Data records

-- Opening Marker --

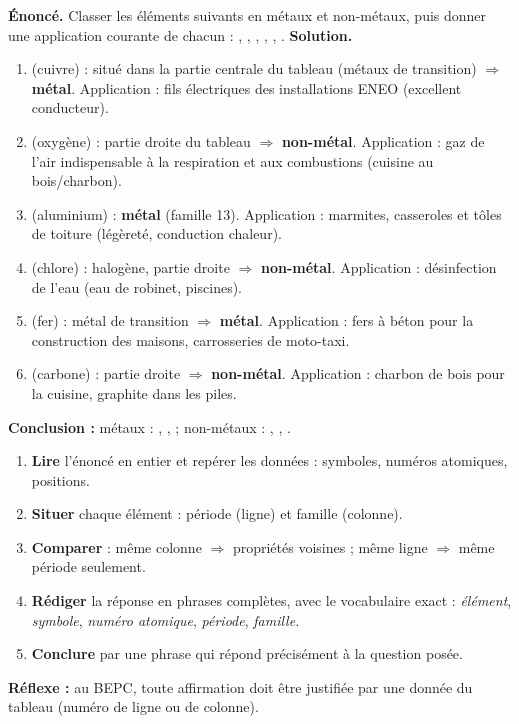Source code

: \documentclass[11pt]{article}
\begin{document}
\begin{exoresolu}
\textbf{Énoncé.} Classer les éléments suivants en métaux et non-métaux, puis donner une application courante de chacun : , , , , , .
\tcblower
\textbf{Solution.}
\begin{enumerate}
\item {} (cuivre) : situé dans la partie centrale du tableau (métaux de transition) $\Rightarrow$ \textbf{métal}. Application : fils électriques des installations ENEO (excellent conducteur).
\item {} (oxygène) : partie droite du tableau $\Rightarrow$ \textbf{non-métal}. Application : gaz de l'air indispensable à la respiration et aux combustions (cuisine au bois/charbon).
\item {} (aluminium) : \textbf{métal} (famille 13). Application : marmites, casseroles et tôles de toiture (légèreté, conduction chaleur).
\item {} (chlore) : halogène, partie droite $\Rightarrow$ \textbf{non-métal}. Application : désinfection de l'eau (eau de robinet, piscines).
\item {} (fer) : métal de transition $\Rightarrow$ \textbf{métal}. Application : fers à béton pour la construction des maisons, carrosseries de moto-taxi.
\item {} (carbone) : partie droite $\Rightarrow$ \textbf{non-métal}. Application : charbon de bois pour la cuisine, graphite dans les piles.
\end{enumerate}
\textbf{Conclusion :} métaux : , ,  ; non-métaux : , , .
\end{exoresolu}

\begin{methode}
\begin{enumerate}
\item \textbf{Lire} l'énoncé en entier et repérer les données : symboles, numéros atomiques, positions.
\item \textbf{Situer} chaque élément : période (ligne) et famille (colonne).
\item \textbf{Comparer} : même colonne $\Rightarrow$ propriétés voisines ; même ligne $\Rightarrow$ même période seulement.
\item \textbf{Rédiger} la réponse en phrases complètes, avec le vocabulaire exact : \emph{élément}, \emph{symbole}, \emph{numéro atomique}, \emph{période}, \emph{famille}.
\item \textbf{Conclure} par une phrase qui répond précisément à la question posée.
\end{enumerate}
\textbf{Réflexe :} au BEPC, toute affirmation doit être justifiée par une donnée du tableau (numéro de ligne ou de colonne).
\end{methode}
\end{document}
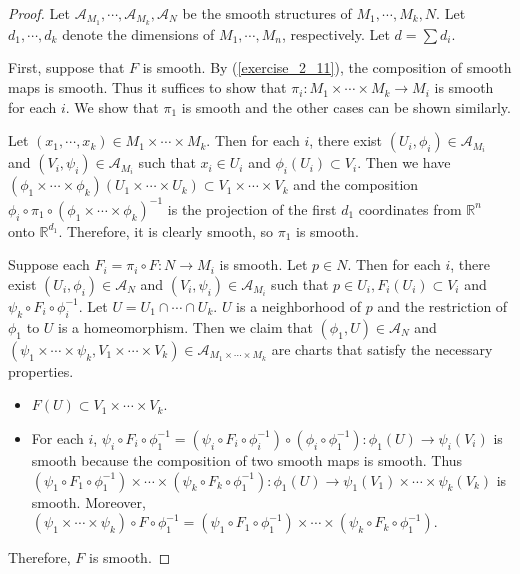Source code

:\begin{proof}
  Let $\mathcal{A}_{M_1}, \cdots, \mathcal{A}_{M_k}, \mathcal{A}_N$ be the smooth structures of $M_1, \cdots, M_k, N$.
  Let $d_1, \cdots, d_k$ denote the dimensions of $M_1, \cdots, M_n$, respectively.
  Let $d = \sum d_i$.

  First, suppose that $F$ is smooth.
  By (\ref{exercise_2_11}), the composition of smooth maps is smooth.
  Thus it suffices to show that $\pi_i: M_1 \times \cdots \times M_k \rightarrow M_i$ is smooth for each $i$.
  We show that $\pi_1$ is smooth and the other cases can be shown similarly.

  Let $(x_1, \cdots, x_k) \in M_1 \times \cdots \times M_k$.
  Then for each $i$, there exist $(U_i, \phi_i) \in \mathcal{A}_{M_i}$ and $(V_i, \psi_i) \in \mathcal{A}_{M_i}$ such that $x_i \in U_i$ and $\phi_i(U_i) \subset V_i$.
  Then we have $(\phi_1 \times \cdots \times \phi_k)(U_1 \times \cdots \times U_k) \subset V_1 \times \cdots \times V_k$ and the composition $\phi_i \circ \pi_1 \circ (\phi_1 \times \cdots \times \phi_k)^{-1}$ is the projection of the first $d_1$ coordinates from $\mathbb{R}^n$ onto $\mathbb{R}^{d_1}$.
  Therefore, it is clearly smooth, so $\pi_1$ is smooth.

  Suppose each $F_i = \pi_i \circ F: N \rightarrow M_i$ is smooth.
  Let $p \in N$.
  Then for each $i$, there exist $(U_i, \phi_i) \in \mathcal{A}_N$ and $(V_i, \psi_i) \in \mathcal{A}_{M_i}$ such that $p \in U_i, F_i(U_i) \subset V_i$ and $\psi_k \circ F_i \circ \phi_i^{-1}$.
  Let $U = U_1 \cap \cdots \cap U_k$.
  $U$ is a neighborhood of $p$ and the restriction of $\phi_1$ to $U$ is a homeomorphism.
  Then we claim that $(\phi_1, U) \in \mathcal{A}_N$ and $(\psi_1 \times \cdots \times \psi_k, V_1 \times \cdots \times V_k) \in \mathcal{A}_{M_1 \times \cdots \times M_k}$ are charts that satisfy the necessary properties.
  \begin{itemize}
    \item
      $F(U) \subset V_1 \times \cdots \times V_k$.
    \item
      For each $i$, $\psi_i \circ F_i \circ \phi_1^{-1} = (\psi_i \circ F_i \circ \phi_i^{-1}) \circ (\phi_i \circ \phi_1^{-1}): \phi_1(U) \rightarrow \psi_i(V_i)$ is smooth because the composition of two smooth maps is smooth.
      Thus $(\psi_1 \circ F_1 \circ \phi_1^{-1}) \times \cdots \times (\psi_k \circ F_k \circ \phi_1^{-1}): \phi_1(U) \rightarrow \psi_1(V_1) \times \cdots \times \psi_k(V_k)$ is smooth.
      Moreover, $(\psi_1 \times \cdots \times \psi_k) \circ F \circ \phi_1^{-1} = (\psi_1 \circ F_1 \circ \phi_1^{-1}) \times \cdots \times (\psi_k \circ F_k \circ \phi_1^{-1})$.
  \end{itemize}

  Therefore, $F$ is smooth.
\end{proof}

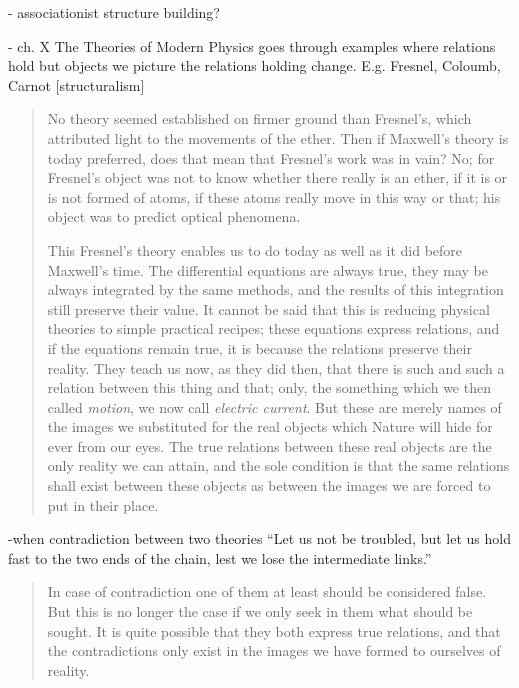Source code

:\documentclass{article}
\begin{document}
 - associationist structure building?
 
 - ch. X The Theories of Modern Physics goes through examples where relations hold but objects we picture the relations holding change.  E.g. Fresnel, Coloumb, Carnot [structuralism]
 
 \begin{quote}
     No theory seemed established on firmer ground than Fresnel's, which attributed light to the movements of the ether.  Then if Maxwell's theory is today preferred, does that mean that Fresnel's work was in vain?  No; for Fresnel's object was not to know whether there really is an ether, if it is or is not formed of atoms, if these atoms really move in this way or that; his object was to predict optical phenomena.
     
     This Fresnel's theory enables us to do today as well as it did before Maxwell's time.  The differential equations are always true, they may be always integrated by the same methods, and the results of this integration still preserve their value.  It cannot be said that this is reducing physical theories to simple practical recipes; these equations express relations, and if the equations remain true, it is because the relations preserve their reality.  They teach us now, as they did then, that there is such and such a relation between this thing and that; only, the something which we then called \emph{motion}, we now call \emph{electric current}.  But these are merely names of the images we substituted for the real objects which Nature will hide for ever from our eyes.  The true relations between these real objects are the only reality we can attain, and the sole condition is that the same relations shall exist between these objects as between the images we are forced to put in their place.  \citep[p. 160-161]{Poincare1952}
 \end{quote}
 
 -when contradiction between two theories ``Let us not be troubled, but let us hold fast to the two ends of the chain, lest we lose the intermediate links.''
 
 \begin{quote}
     In case of contradiction one of them at least should be considered false.  But this is no longer the case if we only seek in them what should be sought.  It is quite possible that they both express true relations, and that the contradictions only exist in the images we have formed to ourselves of reality.  \citep[p. 163]{Poincare1952}
 \end{quote}
 
\end{document}
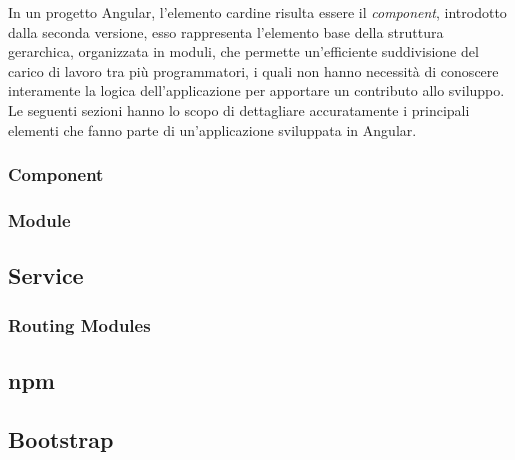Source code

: In un progetto Angular, l'elemento cardine risulta essere il \textit{component}, introdotto dalla seconda versione, esso rappresenta l'elemento base della struttura gerarchica, organizzata in moduli, che permette un'efficiente suddivisione del carico di lavoro tra più programmatori, i quali non hanno necessità di conoscere interamente la logica dell'applicazione per apportare un contributo allo sviluppo.
Le seguenti sezioni hanno lo scopo di dettagliare accuratamente i principali elementi che fanno parte di un'applicazione sviluppata in Angular.

\subsubsection{Component}

\subsubsection{Module}

\subsection{Service}

\subsubsection{Routing Modules}

\subsection{npm}

\subsection{Bootstrap}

-- Closing Marker --

- What is required: Among the lines above, please find those with "bois" and copy them.

- Exercise solution:
\item {} (oxygène) : partie droite du tableau $\Rightarrow$ \textbf{non-métal}. Application : gaz de l'air indispensable à la respiration et aux combustions (cuisine au bois/charbon).
\item {} (carbone) : partie droite $\Rightarrow$ \textbf{non-métal}. Application : charbon de bois pour la cuisine, graphite dans les piles.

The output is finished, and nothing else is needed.